Initial disclaimer: I don’t claim to know the extent of the true meaning of Christmas. What I do know is that it has a lot to do with love, hope, grace, trust, an ultimate gift and yes, even receiving.
Yesterday, while going through the motions of final school pick-ups for our kids before the Christmas break and–more significantly–our approaching move away from Montana, one of our middle son’s preschool teachers pulled me aside to share with me the particulars of a conversation she had with him that morning.
“He is so unique,” she started. (Automatic Paranoid Parental interpretation: “He’s a trouble maker. He’s difficult.”)
She continued: “I love talking with him! He has such interesting things to say…and the expression on his face…just like this,” (she modeled a head cocked to the side, thoughtful expression, eyebrows furrowed, lids blinking)
“He told me his dad is coming home from a trip today and that the art projects Landon has been making here in class are all for his dad. That his dad’s return from traveling is the gift in and of itself–that he doesn’t even want his dad to bring him a toy.”
It is better to give than to receive.
Of course, less than a week ago, I also overheard this same cherubic boy under the tree counting presents, followed by the exclamation, “Hey! Gabe has five presents under here and I only have four! That’s no fair!” Anxious to jump in and teach a timely lesson, I inserted into the conversation, “We are not going to start counting presents! It doesn’t matter how many gifts are under that tree! You need to be thankful for whatever you receive for Christmas!” (insert a huff and a sigh)
Last week, our rector at church–winding up for the big Christmas sermon that, I imagine, many clergy quite nearly loathe for the weighty responsibility it carries–presented us with an interesting take on Christmas gift giving.
“I like to give gifts,” he proclaimed. “But I’m not very good at receiving gifts.”
A lofty personality trait, for sure.
But, no–that’s not the point he was getting at.
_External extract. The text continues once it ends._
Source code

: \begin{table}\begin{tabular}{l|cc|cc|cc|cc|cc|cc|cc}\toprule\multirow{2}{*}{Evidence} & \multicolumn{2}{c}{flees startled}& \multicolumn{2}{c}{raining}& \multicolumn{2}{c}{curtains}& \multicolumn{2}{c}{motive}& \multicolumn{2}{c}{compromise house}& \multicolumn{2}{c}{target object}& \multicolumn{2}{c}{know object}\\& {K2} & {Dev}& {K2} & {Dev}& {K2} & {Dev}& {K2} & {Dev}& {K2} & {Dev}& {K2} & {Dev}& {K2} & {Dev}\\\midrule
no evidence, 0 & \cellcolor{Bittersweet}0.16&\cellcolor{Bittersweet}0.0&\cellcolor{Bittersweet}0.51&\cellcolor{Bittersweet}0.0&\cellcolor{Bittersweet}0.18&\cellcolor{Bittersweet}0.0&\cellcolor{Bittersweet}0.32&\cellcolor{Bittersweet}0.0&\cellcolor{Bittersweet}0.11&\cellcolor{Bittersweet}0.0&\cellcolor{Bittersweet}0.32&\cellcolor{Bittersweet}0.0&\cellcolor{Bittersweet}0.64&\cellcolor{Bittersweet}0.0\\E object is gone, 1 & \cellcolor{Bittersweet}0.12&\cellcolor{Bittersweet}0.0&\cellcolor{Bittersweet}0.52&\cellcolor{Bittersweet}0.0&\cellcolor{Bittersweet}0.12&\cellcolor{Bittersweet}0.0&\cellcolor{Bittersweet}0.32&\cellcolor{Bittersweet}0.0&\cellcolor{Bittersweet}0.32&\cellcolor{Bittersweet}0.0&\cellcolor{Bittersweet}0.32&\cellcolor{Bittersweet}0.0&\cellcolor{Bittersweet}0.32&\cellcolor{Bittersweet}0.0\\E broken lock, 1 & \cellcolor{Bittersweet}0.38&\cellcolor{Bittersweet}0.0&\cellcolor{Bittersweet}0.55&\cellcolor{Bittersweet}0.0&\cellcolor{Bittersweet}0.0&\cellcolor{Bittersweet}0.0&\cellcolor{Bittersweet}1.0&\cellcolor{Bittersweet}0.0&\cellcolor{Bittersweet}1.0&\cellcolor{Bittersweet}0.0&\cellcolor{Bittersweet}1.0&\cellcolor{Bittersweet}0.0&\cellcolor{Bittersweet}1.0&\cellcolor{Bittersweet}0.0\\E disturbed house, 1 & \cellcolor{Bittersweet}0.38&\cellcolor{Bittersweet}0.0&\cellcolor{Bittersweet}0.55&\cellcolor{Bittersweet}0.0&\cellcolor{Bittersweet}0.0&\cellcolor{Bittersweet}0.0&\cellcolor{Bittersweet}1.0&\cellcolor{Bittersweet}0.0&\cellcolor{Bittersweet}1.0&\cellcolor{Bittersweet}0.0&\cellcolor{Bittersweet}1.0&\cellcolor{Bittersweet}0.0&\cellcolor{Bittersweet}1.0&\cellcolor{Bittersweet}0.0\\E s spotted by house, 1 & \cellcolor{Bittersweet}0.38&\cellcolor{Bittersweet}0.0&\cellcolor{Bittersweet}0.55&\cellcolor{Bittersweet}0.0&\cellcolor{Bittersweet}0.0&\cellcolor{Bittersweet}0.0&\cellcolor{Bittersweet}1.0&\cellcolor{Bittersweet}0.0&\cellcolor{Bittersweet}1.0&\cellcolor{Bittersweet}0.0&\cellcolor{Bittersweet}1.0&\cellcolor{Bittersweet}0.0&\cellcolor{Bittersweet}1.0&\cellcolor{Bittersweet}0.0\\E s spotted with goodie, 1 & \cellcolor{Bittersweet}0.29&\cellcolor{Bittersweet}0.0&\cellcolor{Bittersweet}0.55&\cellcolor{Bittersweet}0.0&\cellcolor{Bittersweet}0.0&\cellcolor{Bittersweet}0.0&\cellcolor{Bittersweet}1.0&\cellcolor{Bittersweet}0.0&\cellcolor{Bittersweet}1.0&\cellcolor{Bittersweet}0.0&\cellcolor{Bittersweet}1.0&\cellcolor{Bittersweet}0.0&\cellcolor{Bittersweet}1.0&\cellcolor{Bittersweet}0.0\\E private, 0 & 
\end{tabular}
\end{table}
Fr. Clark is the first person to proclaim his humility on any given day, and being a poor recipient of gifts is a trait that, truthfully, I think many of us can relate to.
When a friend or neighbor offers you a hand with something, how often do you hear yourself responding, “Thanks anyway, but I’m fine. I can handle it,” ?
It is sometimes difficult to humble ourselves enough to accept the help of others.
Think about this from a toddler’s perspective: with so much desire for independence and drive to carve out a place for himself in the world, simple tasks like putting on shoes and brushing teeth have the potential to make a nightmare out of a morning–all because one little stubborn being refuses to accept the willing help of his or her parent.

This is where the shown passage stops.